» Work instruction
If "security" shows up in a line of the material, return that line.

» Task material
= = = = =
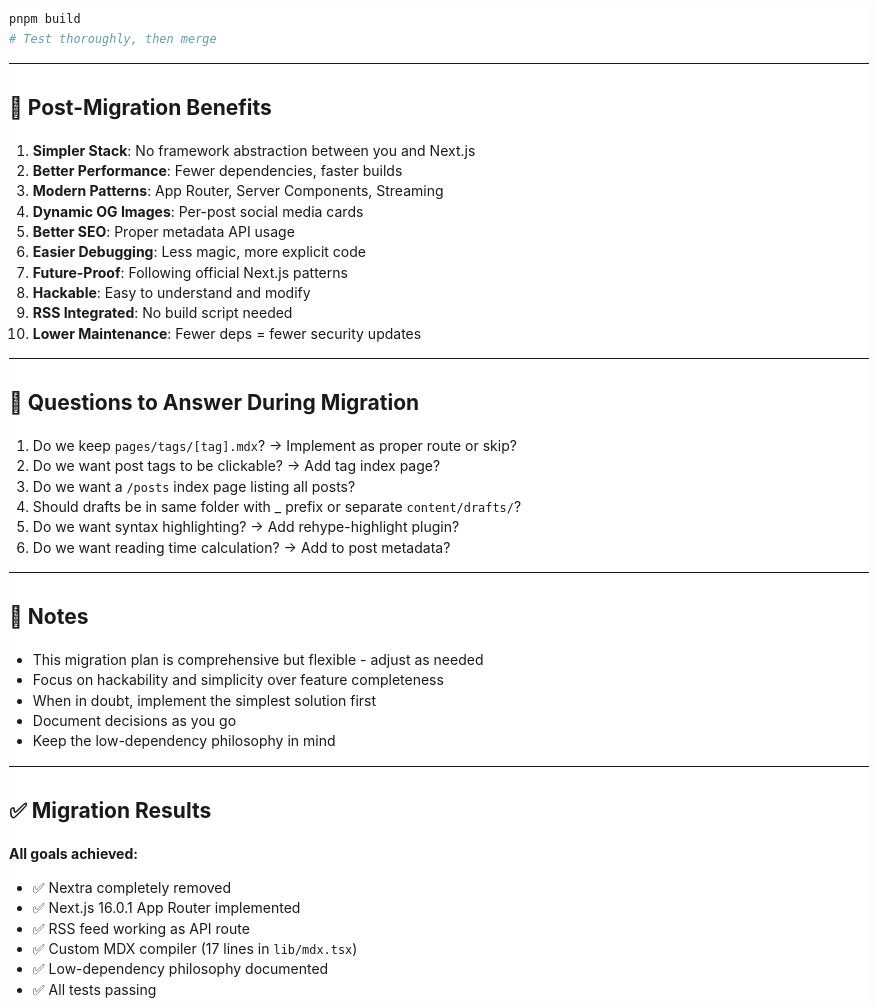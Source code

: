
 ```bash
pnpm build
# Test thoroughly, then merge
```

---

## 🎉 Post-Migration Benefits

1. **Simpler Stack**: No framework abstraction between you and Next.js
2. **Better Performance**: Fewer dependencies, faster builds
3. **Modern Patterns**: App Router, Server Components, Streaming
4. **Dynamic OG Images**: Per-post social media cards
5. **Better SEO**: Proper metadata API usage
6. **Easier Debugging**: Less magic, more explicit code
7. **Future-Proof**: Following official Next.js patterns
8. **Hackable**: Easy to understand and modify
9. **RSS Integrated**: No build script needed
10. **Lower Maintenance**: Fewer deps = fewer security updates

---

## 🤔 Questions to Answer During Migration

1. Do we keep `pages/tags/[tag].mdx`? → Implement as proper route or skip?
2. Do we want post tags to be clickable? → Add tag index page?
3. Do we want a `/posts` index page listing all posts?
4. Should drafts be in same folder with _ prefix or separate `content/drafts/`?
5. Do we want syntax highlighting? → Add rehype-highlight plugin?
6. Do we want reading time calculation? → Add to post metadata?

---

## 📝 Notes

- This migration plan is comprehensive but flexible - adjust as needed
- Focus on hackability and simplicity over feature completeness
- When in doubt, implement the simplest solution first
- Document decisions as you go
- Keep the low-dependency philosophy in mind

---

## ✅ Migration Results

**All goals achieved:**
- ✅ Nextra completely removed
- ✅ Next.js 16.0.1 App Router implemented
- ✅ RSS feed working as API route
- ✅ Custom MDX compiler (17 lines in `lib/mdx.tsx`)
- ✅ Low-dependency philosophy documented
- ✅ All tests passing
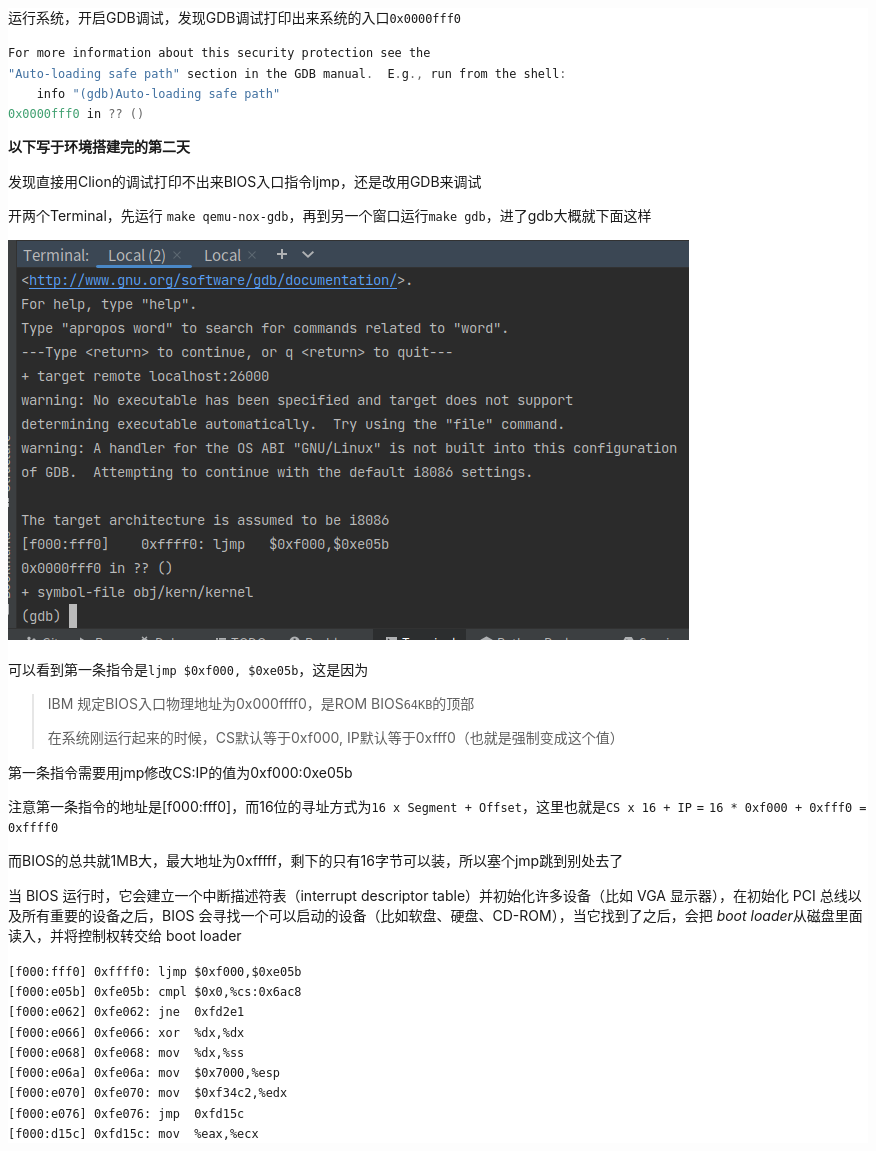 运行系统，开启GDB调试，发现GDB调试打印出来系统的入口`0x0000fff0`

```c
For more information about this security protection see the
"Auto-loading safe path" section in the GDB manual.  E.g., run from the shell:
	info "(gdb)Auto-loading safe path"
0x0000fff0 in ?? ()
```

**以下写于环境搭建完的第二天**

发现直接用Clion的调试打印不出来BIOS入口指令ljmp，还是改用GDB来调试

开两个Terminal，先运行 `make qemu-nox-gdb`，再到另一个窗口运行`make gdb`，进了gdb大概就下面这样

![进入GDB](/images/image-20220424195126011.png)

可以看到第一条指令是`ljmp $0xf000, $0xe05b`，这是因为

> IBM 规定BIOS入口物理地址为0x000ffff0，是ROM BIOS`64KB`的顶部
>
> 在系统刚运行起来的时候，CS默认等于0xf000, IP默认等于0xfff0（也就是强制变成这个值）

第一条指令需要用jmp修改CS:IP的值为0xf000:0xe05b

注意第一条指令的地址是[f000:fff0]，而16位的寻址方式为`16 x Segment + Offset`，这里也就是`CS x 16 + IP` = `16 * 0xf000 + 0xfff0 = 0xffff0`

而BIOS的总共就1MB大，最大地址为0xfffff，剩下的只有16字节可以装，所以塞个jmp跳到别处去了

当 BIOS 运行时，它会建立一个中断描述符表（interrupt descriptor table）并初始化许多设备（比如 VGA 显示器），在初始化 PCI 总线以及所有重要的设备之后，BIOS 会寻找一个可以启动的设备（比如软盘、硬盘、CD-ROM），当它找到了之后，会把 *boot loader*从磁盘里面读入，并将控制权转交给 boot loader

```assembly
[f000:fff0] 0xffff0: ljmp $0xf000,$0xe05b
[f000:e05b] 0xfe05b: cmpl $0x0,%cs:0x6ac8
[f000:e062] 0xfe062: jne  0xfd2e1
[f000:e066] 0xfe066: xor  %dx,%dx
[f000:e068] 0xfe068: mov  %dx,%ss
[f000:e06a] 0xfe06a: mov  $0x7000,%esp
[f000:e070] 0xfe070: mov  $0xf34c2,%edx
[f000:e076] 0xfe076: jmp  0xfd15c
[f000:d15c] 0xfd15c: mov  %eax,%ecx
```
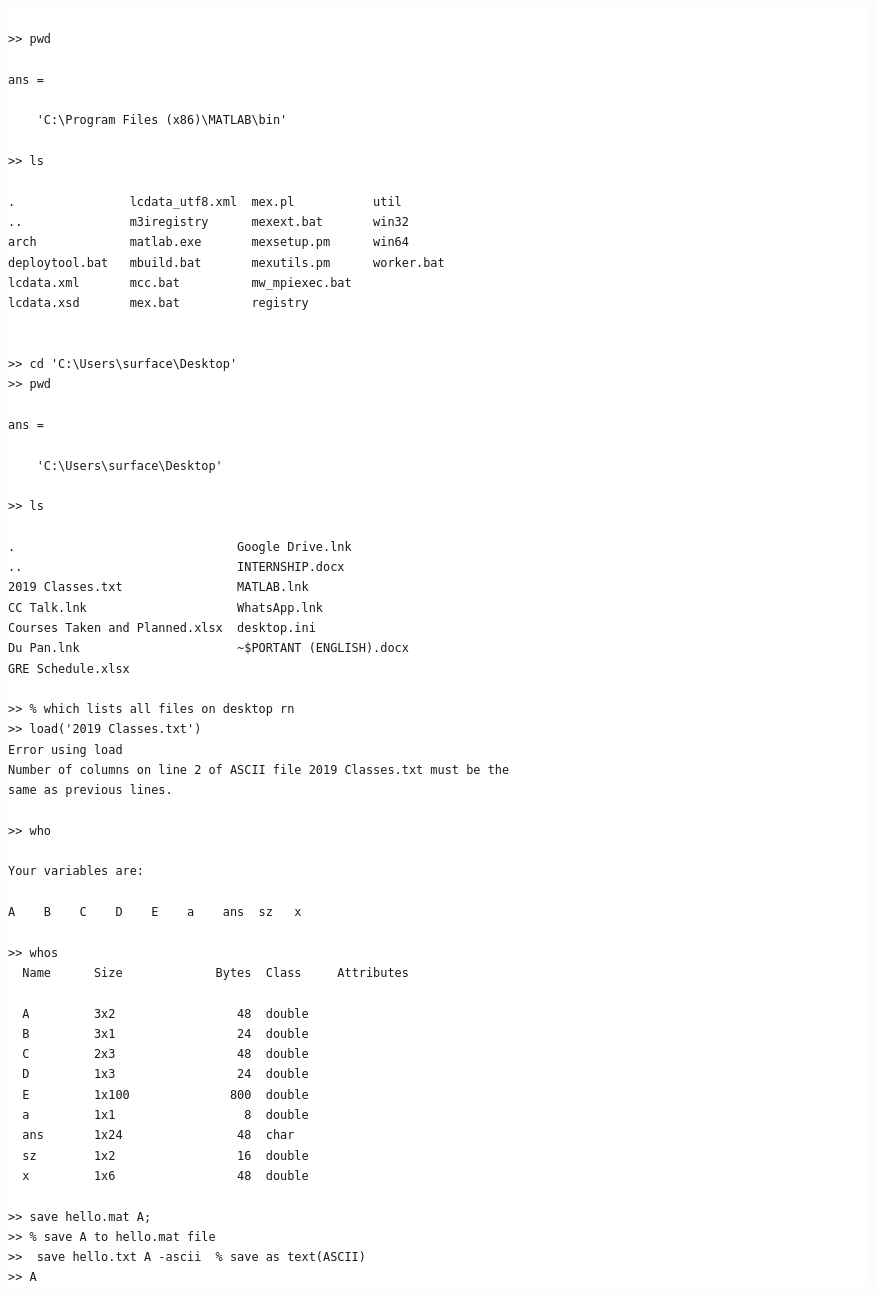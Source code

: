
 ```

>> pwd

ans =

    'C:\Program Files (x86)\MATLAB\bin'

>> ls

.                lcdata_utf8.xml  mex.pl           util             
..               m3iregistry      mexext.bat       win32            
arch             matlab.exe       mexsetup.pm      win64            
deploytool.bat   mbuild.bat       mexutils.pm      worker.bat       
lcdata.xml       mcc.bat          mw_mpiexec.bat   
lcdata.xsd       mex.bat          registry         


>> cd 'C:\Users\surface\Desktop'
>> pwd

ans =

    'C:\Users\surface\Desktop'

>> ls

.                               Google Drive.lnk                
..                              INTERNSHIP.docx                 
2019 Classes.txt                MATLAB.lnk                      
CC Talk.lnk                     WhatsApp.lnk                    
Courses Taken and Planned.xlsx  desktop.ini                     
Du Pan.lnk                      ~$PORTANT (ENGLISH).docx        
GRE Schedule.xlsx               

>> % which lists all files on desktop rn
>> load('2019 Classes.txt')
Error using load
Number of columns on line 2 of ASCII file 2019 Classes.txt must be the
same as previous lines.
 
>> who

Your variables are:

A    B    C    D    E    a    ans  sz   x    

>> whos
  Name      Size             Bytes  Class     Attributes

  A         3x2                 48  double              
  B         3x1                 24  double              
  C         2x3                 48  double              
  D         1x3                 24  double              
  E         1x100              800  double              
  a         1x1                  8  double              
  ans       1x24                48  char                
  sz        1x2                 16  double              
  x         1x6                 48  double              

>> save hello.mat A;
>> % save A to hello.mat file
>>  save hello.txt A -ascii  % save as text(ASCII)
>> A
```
= = = = =
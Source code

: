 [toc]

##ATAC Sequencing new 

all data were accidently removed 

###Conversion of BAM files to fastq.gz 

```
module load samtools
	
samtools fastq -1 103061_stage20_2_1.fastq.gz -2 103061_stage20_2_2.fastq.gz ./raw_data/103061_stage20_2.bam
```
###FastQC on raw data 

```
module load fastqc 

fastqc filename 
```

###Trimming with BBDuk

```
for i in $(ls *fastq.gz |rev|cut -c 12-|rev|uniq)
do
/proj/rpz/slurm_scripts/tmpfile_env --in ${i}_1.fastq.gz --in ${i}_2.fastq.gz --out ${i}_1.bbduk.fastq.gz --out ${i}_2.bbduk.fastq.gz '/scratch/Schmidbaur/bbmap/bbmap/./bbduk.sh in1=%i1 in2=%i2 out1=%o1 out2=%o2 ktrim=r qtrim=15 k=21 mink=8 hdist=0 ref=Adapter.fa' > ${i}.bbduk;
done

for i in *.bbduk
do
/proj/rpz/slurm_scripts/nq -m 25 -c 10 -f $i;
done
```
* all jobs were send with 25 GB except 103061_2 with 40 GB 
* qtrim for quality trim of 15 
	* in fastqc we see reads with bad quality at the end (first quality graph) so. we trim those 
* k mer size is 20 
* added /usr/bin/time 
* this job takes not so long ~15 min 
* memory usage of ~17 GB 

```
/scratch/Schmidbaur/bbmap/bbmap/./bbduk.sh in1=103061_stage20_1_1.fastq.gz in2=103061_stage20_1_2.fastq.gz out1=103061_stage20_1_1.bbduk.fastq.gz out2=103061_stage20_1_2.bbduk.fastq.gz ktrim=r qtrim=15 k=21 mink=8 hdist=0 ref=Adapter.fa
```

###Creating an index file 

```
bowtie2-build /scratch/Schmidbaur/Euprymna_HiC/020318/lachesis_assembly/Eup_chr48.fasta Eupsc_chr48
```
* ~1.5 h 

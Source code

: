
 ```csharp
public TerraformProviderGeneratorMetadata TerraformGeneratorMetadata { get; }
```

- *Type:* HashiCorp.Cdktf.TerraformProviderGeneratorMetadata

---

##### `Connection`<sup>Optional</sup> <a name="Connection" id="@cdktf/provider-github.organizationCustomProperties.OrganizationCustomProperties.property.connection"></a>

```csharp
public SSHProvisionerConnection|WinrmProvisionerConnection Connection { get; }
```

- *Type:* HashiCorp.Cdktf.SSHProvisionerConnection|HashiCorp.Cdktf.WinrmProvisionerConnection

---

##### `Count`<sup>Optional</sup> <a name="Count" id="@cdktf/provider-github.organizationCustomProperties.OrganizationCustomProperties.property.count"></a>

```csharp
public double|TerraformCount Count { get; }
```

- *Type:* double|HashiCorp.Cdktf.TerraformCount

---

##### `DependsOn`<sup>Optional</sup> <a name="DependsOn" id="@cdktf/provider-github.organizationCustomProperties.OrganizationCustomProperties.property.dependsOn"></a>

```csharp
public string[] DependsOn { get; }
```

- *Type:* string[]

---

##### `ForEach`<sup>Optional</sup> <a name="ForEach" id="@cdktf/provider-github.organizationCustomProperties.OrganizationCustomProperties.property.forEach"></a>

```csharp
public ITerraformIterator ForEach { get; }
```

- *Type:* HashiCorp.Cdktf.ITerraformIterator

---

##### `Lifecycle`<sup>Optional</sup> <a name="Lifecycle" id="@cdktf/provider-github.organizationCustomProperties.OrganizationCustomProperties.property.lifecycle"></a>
= = = = =
» Written reply
10. **Lower Maintenance**: Fewer deps = fewer security updates
For more information about this security protection see the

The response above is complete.